Thesis (Ph.D.)-University of KwaZulu-Natal, Durban, 2013.Of the approximate 300 currently recognised bat species known from the Afrotropics, very few
have been studied in sufficient detail to a) provide accurate species and distributional limits for
extant taxa, b) identify possible cryptic species, and c) ascertain the closest sister lineage of
numerous taxonomic groups. For those species where DNA-based phylogenies are available,
the use of additional taxonomic markers and methods has provided further insights into the
evolutionary history of certain extant chiropteran groups. This work comprises a series of
systematic studies of African and Malagasy Chiroptera aimed at investigating sequence-based
evolutionary hypotheses of higher and lower level taxa using comparative molecular cytogenetic
and morphometric techniques.
Efforts were directed at resolving taxonomic inconsistencies of chiropteran taxa from the African
subregion and/or Madagascar, for which there is a general paucity of comprehensive and/or
resolved phylogenies. Taxa belonging to the families Pteropodidae, Hipposideridae,
Myzopodidae, and Molossidae were chosen for study because molecular-based have failed to
provide consensus regarding evolutionary relationships amongst the above-mentioned
taxonomic groups, or are in stark contrast to phylogenies based on morphological data. In
addition, molecular cytogenetics and geometric morphometric approaches were used because
they have had been applied in few evolutionary studies of Afrotropical bats.

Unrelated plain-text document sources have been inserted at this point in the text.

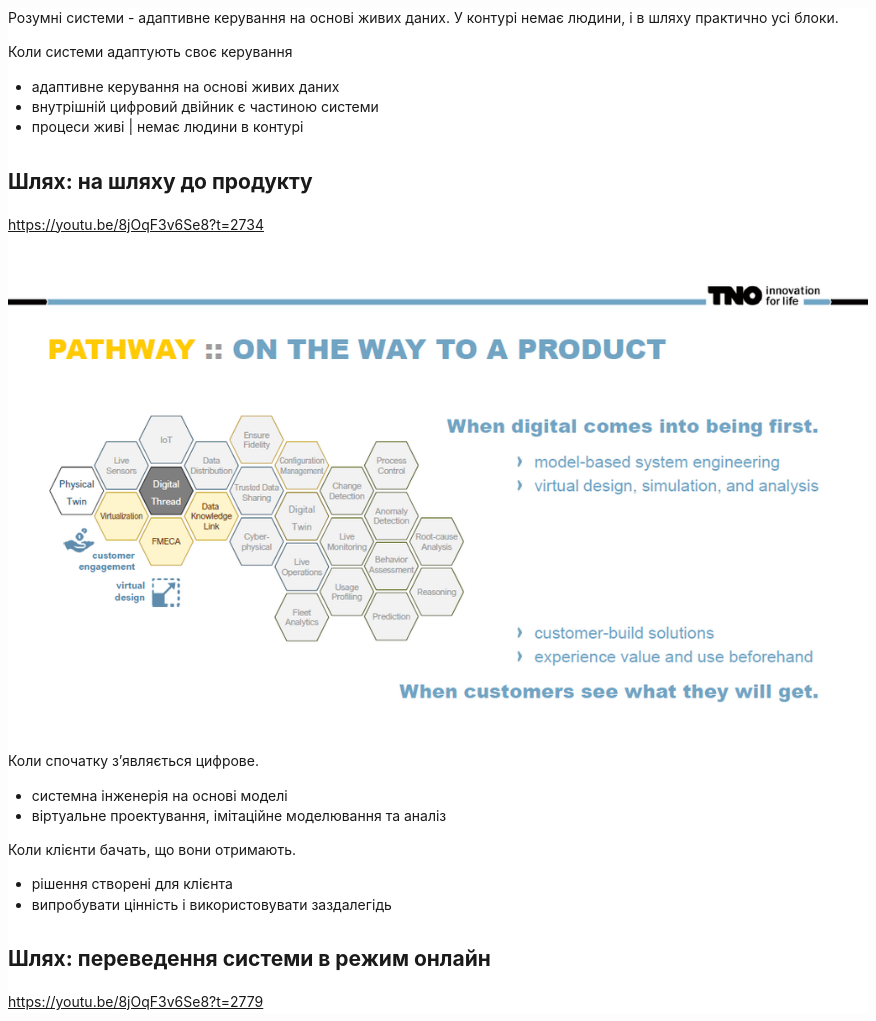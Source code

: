 Розумні системи - адаптивне керування на основі живих даних. У контурі немає людини, і в шляху практично усі блоки.

Коли системи адаптують своє керування

- адаптивне керування на основі живих даних
- внутрішній цифровий двійник є частиною системи
- процеси живі | немає людини в контурі



## Шлях: на шляху до продукту

https://youtu.be/8jOqF3v6Se8?t=2734

![image-20230314163214764](media/image-20230314163214764.png)

Коли спочатку з’являється цифрове.

- системна інженерія на основі моделі
- віртуальне проектування, імітаційне моделювання та аналіз

Коли клієнти бачать, що вони отримають.

- рішення створені для клієнта
- випробувати цінність і використовувати заздалегідь

## Шлях: переведення системи в режим онлайн

https://youtu.be/8jOqF3v6Se8?t=2779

With the exception of a few karyotypic descriptions, scant data are available that details the
chromosomal diversity and karyotypic evolution of bats from Madagascar in relation to their
conspecifics or congenerics on other continents. To understand better the mechanisms that
may have structured the karyotypes of extant Malagasy Chiroptera and the utility of
chromosomal characters in retracing their evolutionary history, eight species from seven
families were analysed using G- and C-banding and chromosome painting. Robertsonian (Rb)

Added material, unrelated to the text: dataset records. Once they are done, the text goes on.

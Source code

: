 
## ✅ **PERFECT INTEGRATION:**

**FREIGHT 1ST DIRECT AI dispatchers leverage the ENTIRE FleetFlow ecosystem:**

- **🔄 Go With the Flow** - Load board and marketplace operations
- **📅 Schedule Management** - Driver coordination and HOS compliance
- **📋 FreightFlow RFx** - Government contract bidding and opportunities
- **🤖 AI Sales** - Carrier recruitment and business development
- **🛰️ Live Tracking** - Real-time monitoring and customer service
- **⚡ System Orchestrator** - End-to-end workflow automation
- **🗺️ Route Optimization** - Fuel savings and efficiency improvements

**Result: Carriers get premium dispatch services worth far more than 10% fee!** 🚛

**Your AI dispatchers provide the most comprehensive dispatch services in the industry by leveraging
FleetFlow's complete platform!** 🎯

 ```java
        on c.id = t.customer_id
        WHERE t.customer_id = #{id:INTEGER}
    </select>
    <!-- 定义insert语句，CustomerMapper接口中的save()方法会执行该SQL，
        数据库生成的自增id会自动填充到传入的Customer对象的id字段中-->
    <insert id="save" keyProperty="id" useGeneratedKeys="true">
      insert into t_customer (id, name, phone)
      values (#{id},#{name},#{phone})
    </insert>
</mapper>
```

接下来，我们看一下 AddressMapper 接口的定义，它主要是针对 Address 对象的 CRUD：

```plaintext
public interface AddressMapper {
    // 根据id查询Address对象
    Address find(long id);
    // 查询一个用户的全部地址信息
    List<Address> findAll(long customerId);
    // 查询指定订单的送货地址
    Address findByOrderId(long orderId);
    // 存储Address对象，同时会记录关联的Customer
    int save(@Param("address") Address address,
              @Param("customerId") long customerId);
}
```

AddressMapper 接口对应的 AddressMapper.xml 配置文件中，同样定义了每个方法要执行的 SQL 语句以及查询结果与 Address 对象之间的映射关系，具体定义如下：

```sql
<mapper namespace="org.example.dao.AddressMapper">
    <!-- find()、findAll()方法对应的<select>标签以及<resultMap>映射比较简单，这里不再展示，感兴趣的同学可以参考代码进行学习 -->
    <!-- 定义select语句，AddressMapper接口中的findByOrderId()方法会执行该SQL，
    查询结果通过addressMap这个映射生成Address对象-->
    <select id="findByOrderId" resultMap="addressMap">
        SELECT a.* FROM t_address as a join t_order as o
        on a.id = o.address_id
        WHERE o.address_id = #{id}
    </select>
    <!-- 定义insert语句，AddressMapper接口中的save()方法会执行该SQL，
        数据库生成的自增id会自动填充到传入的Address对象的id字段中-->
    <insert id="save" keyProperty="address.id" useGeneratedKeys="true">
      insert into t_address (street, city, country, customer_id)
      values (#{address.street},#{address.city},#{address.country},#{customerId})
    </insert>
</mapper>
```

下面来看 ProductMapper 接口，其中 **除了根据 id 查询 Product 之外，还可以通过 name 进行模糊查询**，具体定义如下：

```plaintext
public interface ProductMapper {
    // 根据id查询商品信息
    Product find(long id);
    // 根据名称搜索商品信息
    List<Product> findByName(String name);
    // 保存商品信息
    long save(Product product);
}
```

fusions and fissions were the dominant mode of genome restructuring amongst taxa and, for the
most part, proved useful characters for investigations of phylogenomic relationships amongst
families and genera.
Chromosomal data generated from painting studies employing Myotis myotis (MMY)
chromosomal probes, produced phylogenetically important characters that supported two
conflicting hypotheses regarding the evolutionary affinities of the Myzopodidae, a family of bats
endemic to Madagascar. The Rb fusion MMY 9+11 detected in Myzopodidae, also common to
Phyllostomidae, could suggest a close association of Myzopoda aurita with the superfamily
Noctilionoidea. However, the Rb fusion MMY 3+4 that is also present in vesper bats, suggests
closer evolutionary ties between M. aurita and the Vespertilionoidea. A sex-autosome
translocation, a cytogenetic character previously confined to phyllostomid and vespertilionid
bats, was also detected in M. aurita casting further uncertainties on the evolutionary origins of
this deep-branching species. This study highlighted the need for more refined cytogenetic
investigations based on human-derived chromosomal paints and the application of highresolution
bacterial artificial chromosomal (BACs) probes to map intrachromosomal breakpoints
and/or subchromosomal rearrangements in the genome of Myzopoda.
Heterochromatic polymorphisms and inversions appear to be important mechanisms of
karyotypic evolution amongst pteropodid genera. Painting data revealed that at least five
structural arrangements might be linked to the evolutionary divergence of pteropodine and
rousettine fruit bats. A cryptic pericentric inversion was detected in the genome of Pteropus
rufus corresponding to the homologue of MMY 4+19 (equivalent to HSA3+21); an ancestral
syntenic character proposed for eutherian mammals. Proposed synapomorphies of the
rousettine clade, as defined by molecular DNA studies, include the derived state of the MMY
4+19 homologue and the non-centric fusion of MMY 16/17+24 homologue.
Integration of painting data on Hipposideros commersoni with published comparative maps of
other hipposiderids enabled a brief revision of the postulated ancestral hipposiderid
chromosomal complement. These data disputed previously proposed chromosomal
synapomorphies of Hipposideridae and supported the basal position of H. commersoni within
the genus. The inclusion of other hipposiderid genera, in particular Malagasy Paratriaenops and
southern African Cloeotis, in chromosome painting studies may allow for further inferences
regarding the evolutionary history of this diverse family.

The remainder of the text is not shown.